> **Assigned task**: Look through the entries. Copy each line that has the word "local".

> **Raw data**:
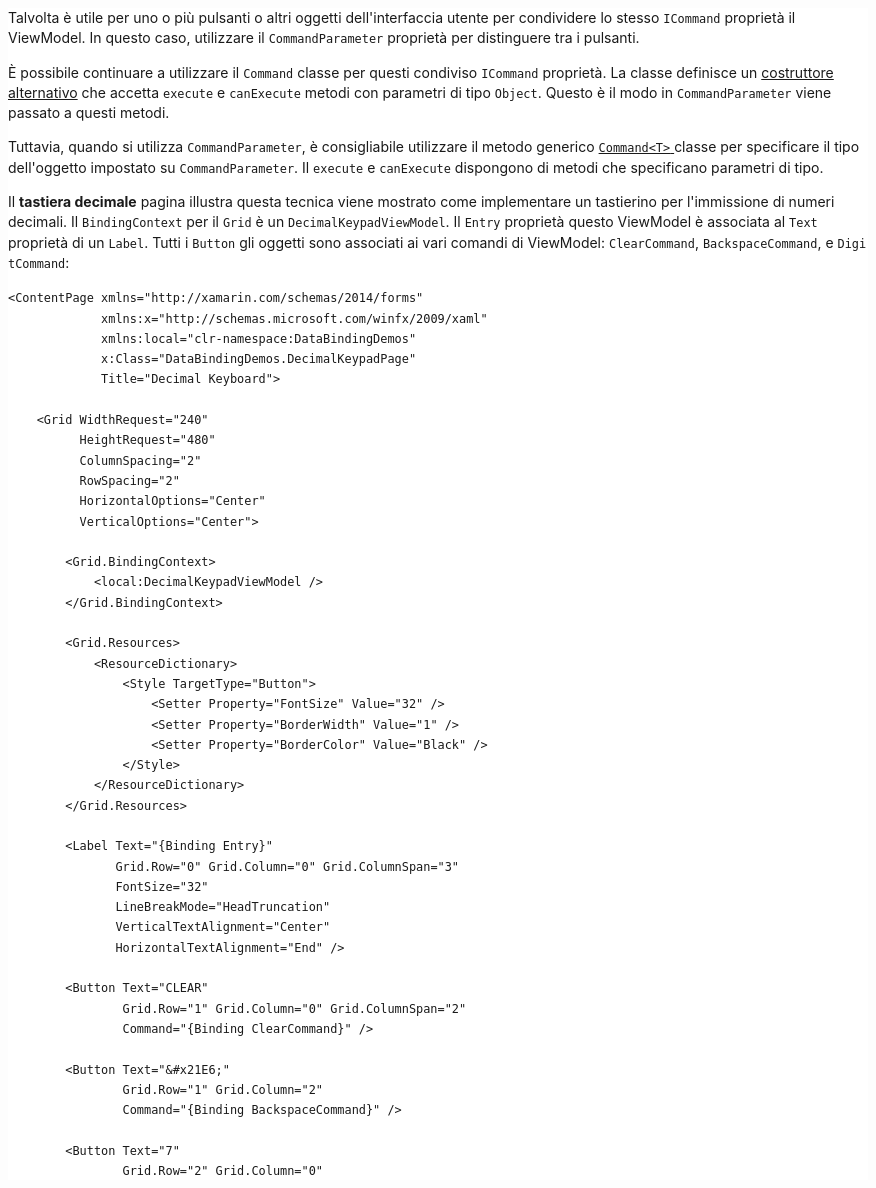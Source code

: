 Talvolta è utile per uno o più pulsanti o altri oggetti dell'interfaccia utente per condividere lo stesso `ICommand` proprietà il ViewModel. In questo caso, utilizzare il `CommandParameter` proprietà per distinguere tra i pulsanti. 

È possibile continuare a utilizzare il `Command` classe per questi condiviso `ICommand` proprietà. La classe definisce un [costruttore alternativo](https://developer.xamarin.com/api/constructor/Xamarin.Forms.Command.Command/p/System.Action%7BSystem.Object%7D/System.Func%7BSystem.Object,System.Boolean%7D/) che accetta `execute` e `canExecute` metodi con parametri di tipo `Object`. Questo è il modo in `CommandParameter` viene passato a questi metodi.

Tuttavia, quando si utilizza `CommandParameter`, è consigliabile utilizzare il metodo generico [ `Command<T>` ](https://developer.xamarin.com/api/type/Xamarin.Forms.Command%3CT%3E/) classe per specificare il tipo dell'oggetto impostato su `CommandParameter`. Il `execute` e `canExecute` dispongono di metodi che specificano parametri di tipo.

Il **tastiera decimale** pagina illustra questa tecnica viene mostrato come implementare un tastierino per l'immissione di numeri decimali. Il `BindingContext` per il `Grid` è un `DecimalKeypadViewModel`. Il `Entry` proprietà questo ViewModel è associata al `Text` proprietà di un `Label`. Tutti i `Button` gli oggetti sono associati ai vari comandi di ViewModel: `ClearCommand`, `BackspaceCommand`, e `DigitCommand`:

```xaml
<ContentPage xmlns="http://xamarin.com/schemas/2014/forms"
             xmlns:x="http://schemas.microsoft.com/winfx/2009/xaml"
             xmlns:local="clr-namespace:DataBindingDemos"
             x:Class="DataBindingDemos.DecimalKeypadPage"
             Title="Decimal Keyboard">

    <Grid WidthRequest="240"
          HeightRequest="480"
          ColumnSpacing="2"
          RowSpacing="2"
          HorizontalOptions="Center"
          VerticalOptions="Center">

        <Grid.BindingContext>
            <local:DecimalKeypadViewModel />
        </Grid.BindingContext>
        
        <Grid.Resources>
            <ResourceDictionary>
                <Style TargetType="Button">
                    <Setter Property="FontSize" Value="32" />
                    <Setter Property="BorderWidth" Value="1" />
                    <Setter Property="BorderColor" Value="Black" />
                </Style>
            </ResourceDictionary>
        </Grid.Resources>

        <Label Text="{Binding Entry}"
               Grid.Row="0" Grid.Column="0" Grid.ColumnSpan="3"
               FontSize="32"
               LineBreakMode="HeadTruncation"
               VerticalTextAlignment="Center"
               HorizontalTextAlignment="End" />

        <Button Text="CLEAR"
                Grid.Row="1" Grid.Column="0" Grid.ColumnSpan="2"
                Command="{Binding ClearCommand}" />

        <Button Text="&#x21E6;"
                Grid.Row="1" Grid.Column="2" 
                Command="{Binding BackspaceCommand}" />

        <Button Text="7"
                Grid.Row="2" Grid.Column="0" 
```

> **Response box**:
             xmlns:local="clr-namespace:DataBindingDemos"
            <local:DecimalKeypadViewModel />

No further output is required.